_Task statement_.
Return each line of the data below verbatim; pictures are to be left out.

_Extracted records_.
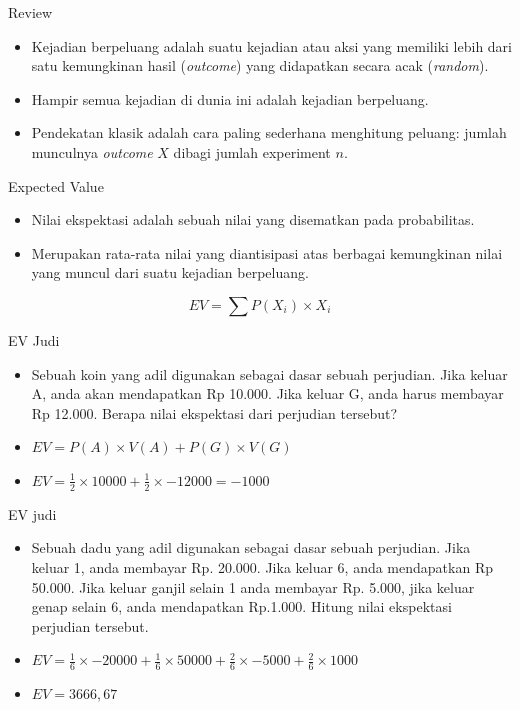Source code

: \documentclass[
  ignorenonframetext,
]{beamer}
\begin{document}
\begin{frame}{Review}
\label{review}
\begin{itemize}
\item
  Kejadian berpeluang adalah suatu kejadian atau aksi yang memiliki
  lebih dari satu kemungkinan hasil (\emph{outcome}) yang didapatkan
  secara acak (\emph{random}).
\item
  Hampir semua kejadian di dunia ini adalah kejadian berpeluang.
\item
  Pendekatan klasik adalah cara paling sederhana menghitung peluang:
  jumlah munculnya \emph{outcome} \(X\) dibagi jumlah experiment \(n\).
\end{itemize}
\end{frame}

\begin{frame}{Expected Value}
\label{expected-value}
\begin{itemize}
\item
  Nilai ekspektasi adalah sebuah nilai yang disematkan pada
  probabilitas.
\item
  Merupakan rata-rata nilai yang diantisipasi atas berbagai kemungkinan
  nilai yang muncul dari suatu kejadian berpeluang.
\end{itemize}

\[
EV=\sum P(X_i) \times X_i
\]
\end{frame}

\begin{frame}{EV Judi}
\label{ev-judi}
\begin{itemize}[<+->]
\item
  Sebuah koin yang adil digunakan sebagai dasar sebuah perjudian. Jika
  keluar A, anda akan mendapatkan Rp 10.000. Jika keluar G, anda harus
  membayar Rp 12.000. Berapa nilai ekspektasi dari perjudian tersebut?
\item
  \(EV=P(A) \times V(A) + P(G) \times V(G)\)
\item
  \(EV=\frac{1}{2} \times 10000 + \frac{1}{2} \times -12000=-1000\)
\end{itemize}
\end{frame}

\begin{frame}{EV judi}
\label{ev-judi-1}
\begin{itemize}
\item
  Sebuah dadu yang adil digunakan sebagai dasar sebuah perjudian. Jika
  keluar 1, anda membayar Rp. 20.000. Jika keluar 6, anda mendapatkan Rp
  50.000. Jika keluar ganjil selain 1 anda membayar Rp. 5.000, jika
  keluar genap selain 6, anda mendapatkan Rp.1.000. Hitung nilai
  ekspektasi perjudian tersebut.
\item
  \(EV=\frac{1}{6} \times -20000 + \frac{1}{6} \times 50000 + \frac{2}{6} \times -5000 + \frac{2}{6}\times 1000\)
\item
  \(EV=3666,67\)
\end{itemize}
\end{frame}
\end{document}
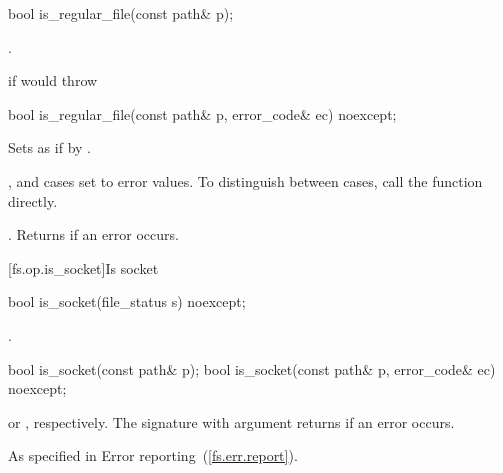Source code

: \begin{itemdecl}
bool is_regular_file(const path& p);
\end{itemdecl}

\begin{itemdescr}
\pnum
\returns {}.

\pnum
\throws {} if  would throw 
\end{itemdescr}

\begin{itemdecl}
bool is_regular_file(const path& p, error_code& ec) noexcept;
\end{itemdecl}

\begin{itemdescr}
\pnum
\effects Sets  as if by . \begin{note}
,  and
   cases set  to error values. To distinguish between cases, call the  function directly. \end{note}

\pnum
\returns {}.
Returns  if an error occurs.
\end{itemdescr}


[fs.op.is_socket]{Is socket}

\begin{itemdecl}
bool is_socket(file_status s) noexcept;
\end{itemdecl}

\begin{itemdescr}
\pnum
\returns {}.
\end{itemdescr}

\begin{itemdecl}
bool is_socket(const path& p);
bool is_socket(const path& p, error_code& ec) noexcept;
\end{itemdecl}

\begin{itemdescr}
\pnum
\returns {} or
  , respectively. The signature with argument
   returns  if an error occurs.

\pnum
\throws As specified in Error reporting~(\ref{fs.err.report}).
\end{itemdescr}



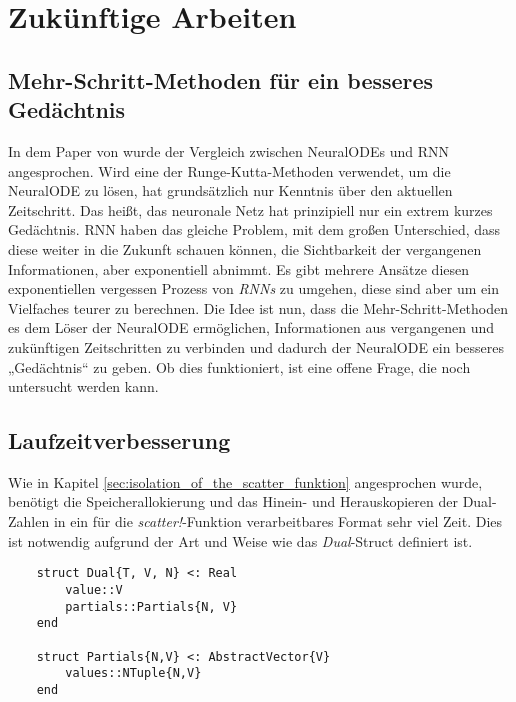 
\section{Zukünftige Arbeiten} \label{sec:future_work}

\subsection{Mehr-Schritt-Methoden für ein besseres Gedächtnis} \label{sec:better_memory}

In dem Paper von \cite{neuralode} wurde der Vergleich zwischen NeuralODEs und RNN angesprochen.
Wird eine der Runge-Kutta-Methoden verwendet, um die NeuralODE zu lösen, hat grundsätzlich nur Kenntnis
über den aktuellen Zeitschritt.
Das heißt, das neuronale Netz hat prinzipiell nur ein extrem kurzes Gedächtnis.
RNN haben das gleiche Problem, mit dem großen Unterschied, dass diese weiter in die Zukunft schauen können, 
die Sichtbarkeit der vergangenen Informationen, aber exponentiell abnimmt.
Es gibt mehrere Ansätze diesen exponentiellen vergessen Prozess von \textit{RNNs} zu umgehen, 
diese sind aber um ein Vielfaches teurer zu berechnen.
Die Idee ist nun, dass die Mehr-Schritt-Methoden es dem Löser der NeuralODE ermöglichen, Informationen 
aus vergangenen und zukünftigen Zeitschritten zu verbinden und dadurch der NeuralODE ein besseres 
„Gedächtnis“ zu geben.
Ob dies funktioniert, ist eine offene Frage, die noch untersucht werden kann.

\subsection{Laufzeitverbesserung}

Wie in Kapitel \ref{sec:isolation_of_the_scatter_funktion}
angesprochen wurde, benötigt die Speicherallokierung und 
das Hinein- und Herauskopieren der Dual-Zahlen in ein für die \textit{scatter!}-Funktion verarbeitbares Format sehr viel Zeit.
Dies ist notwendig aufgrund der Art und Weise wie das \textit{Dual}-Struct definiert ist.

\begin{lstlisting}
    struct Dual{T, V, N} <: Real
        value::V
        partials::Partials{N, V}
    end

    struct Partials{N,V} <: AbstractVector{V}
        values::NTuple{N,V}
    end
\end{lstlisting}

_Response to this task_.
Source code

: \documentclass[
  ignorenonframetext,
]{beamer}
\begin{document}
\begin{frame}{Review}
\label{review}
\begin{itemize}
\item
  Kejadian berpeluang adalah suatu kejadian atau aksi yang memiliki
  lebih dari satu kemungkinan hasil (\emph{outcome}) yang didapatkan
  secara acak (\emph{random}).
\item
  Hampir semua kejadian di dunia ini adalah kejadian berpeluang.
\item
  Pendekatan klasik adalah cara paling sederhana menghitung peluang:
  jumlah munculnya \emph{outcome} \(X\) dibagi jumlah experiment \(n\).
\end{itemize}
\end{frame}

\begin{frame}{Expected Value}
\label{expected-value}
\begin{itemize}
\item
  Nilai ekspektasi adalah sebuah nilai yang disematkan pada
  probabilitas.
\item
  Merupakan rata-rata nilai yang diantisipasi atas berbagai kemungkinan
  nilai yang muncul dari suatu kejadian berpeluang.
\end{itemize}

\[
EV=\sum P(X_i) \times X_i
\]
\end{frame}

\begin{frame}{EV Judi}
\label{ev-judi}
\begin{itemize}[<+->]
\item
  Sebuah koin yang adil digunakan sebagai dasar sebuah perjudian. Jika
  keluar A, anda akan mendapatkan Rp 10.000. Jika keluar G, anda harus
  membayar Rp 12.000. Berapa nilai ekspektasi dari perjudian tersebut?
\item
  \(EV=P(A) \times V(A) + P(G) \times V(G)\)
\item
  \(EV=\frac{1}{2} \times 10000 + \frac{1}{2} \times -12000=-1000\)
\end{itemize}
\end{frame}

\begin{frame}{EV judi}
\label{ev-judi-1}
\begin{itemize}
\item
  Sebuah dadu yang adil digunakan sebagai dasar sebuah perjudian. Jika
  keluar 1, anda membayar Rp. 20.000. Jika keluar 6, anda mendapatkan Rp
  50.000. Jika keluar ganjil selain 1 anda membayar Rp. 5.000, jika
  keluar genap selain 6, anda mendapatkan Rp.1.000. Hitung nilai
  ekspektasi perjudian tersebut.
\item
  \(EV=\frac{1}{6} \times -20000 + \frac{1}{6} \times 50000 + \frac{2}{6} \times -5000 + \frac{2}{6}\times 1000\)
\item
  \(EV=3666,67\)
\end{itemize}
\end{frame}
\end{document}
Source code

: \begin{itemdecl}
bool is_regular_file(const path& p);
\end{itemdecl}

\begin{itemdescr}
\pnum
\returns {}.

\pnum
\throws {} if  would throw 
\end{itemdescr}

\begin{itemdecl}
bool is_regular_file(const path& p, error_code& ec) noexcept;
\end{itemdecl}

\begin{itemdescr}
\pnum
\effects Sets  as if by . \begin{note}
,  and
   cases set  to error values. To distinguish between cases, call the  function directly. \end{note}

\pnum
\returns {}.
Returns  if an error occurs.
\end{itemdescr}


[fs.op.is_socket]{Is socket}

\begin{itemdecl}
bool is_socket(file_status s) noexcept;
\end{itemdecl}

\begin{itemdescr}
\pnum
\returns {}.
\end{itemdescr}

\begin{itemdecl}
bool is_socket(const path& p);
bool is_socket(const path& p, error_code& ec) noexcept;
\end{itemdecl}

\begin{itemdescr}
\pnum
\returns {} or
  , respectively. The signature with argument
   returns  if an error occurs.

\pnum
\throws As specified in Error reporting~(\ref{fs.err.report}).
\end{itemdescr}



\section{Zukünftige Arbeiten} \label{sec:future_work}

\subsection{Mehr-Schritt-Methoden für ein besseres Gedächtnis} \label{sec:better_memory}

In dem Paper von \cite{neuralode} wurde der Vergleich zwischen NeuralODEs und RNN angesprochen.
Wird eine der Runge-Kutta-Methoden verwendet, um die NeuralODE zu lösen, hat grundsätzlich nur Kenntnis
über den aktuellen Zeitschritt.
Das heißt, das neuronale Netz hat prinzipiell nur ein extrem kurzes Gedächtnis.
RNN haben das gleiche Problem, mit dem großen Unterschied, dass diese weiter in die Zukunft schauen können, 
die Sichtbarkeit der vergangenen Informationen, aber exponentiell abnimmt.
Es gibt mehrere Ansätze diesen exponentiellen vergessen Prozess von \textit{RNNs} zu umgehen, 
diese sind aber um ein Vielfaches teurer zu berechnen.
Die Idee ist nun, dass die Mehr-Schritt-Methoden es dem Löser der NeuralODE ermöglichen, Informationen 
aus vergangenen und zukünftigen Zeitschritten zu verbinden und dadurch der NeuralODE ein besseres 
„Gedächtnis“ zu geben.
Ob dies funktioniert, ist eine offene Frage, die noch untersucht werden kann.

\subsection{Laufzeitverbesserung}

Wie in Kapitel \ref{sec:isolation_of_the_scatter_funktion}
angesprochen wurde, benötigt die Speicherallokierung und 
das Hinein- und Herauskopieren der Dual-Zahlen in ein für die \textit{scatter!}-Funktion verarbeitbares Format sehr viel Zeit.
Dies ist notwendig aufgrund der Art und Weise wie das \textit{Dual}-Struct definiert ist.

\begin{lstlisting}
    struct Dual{T, V, N} <: Real
        value::V
        partials::Partials{N, V}
    end

    struct Partials{N,V} <: AbstractVector{V}
        values::NTuple{N,V}
    end
\end{lstlisting}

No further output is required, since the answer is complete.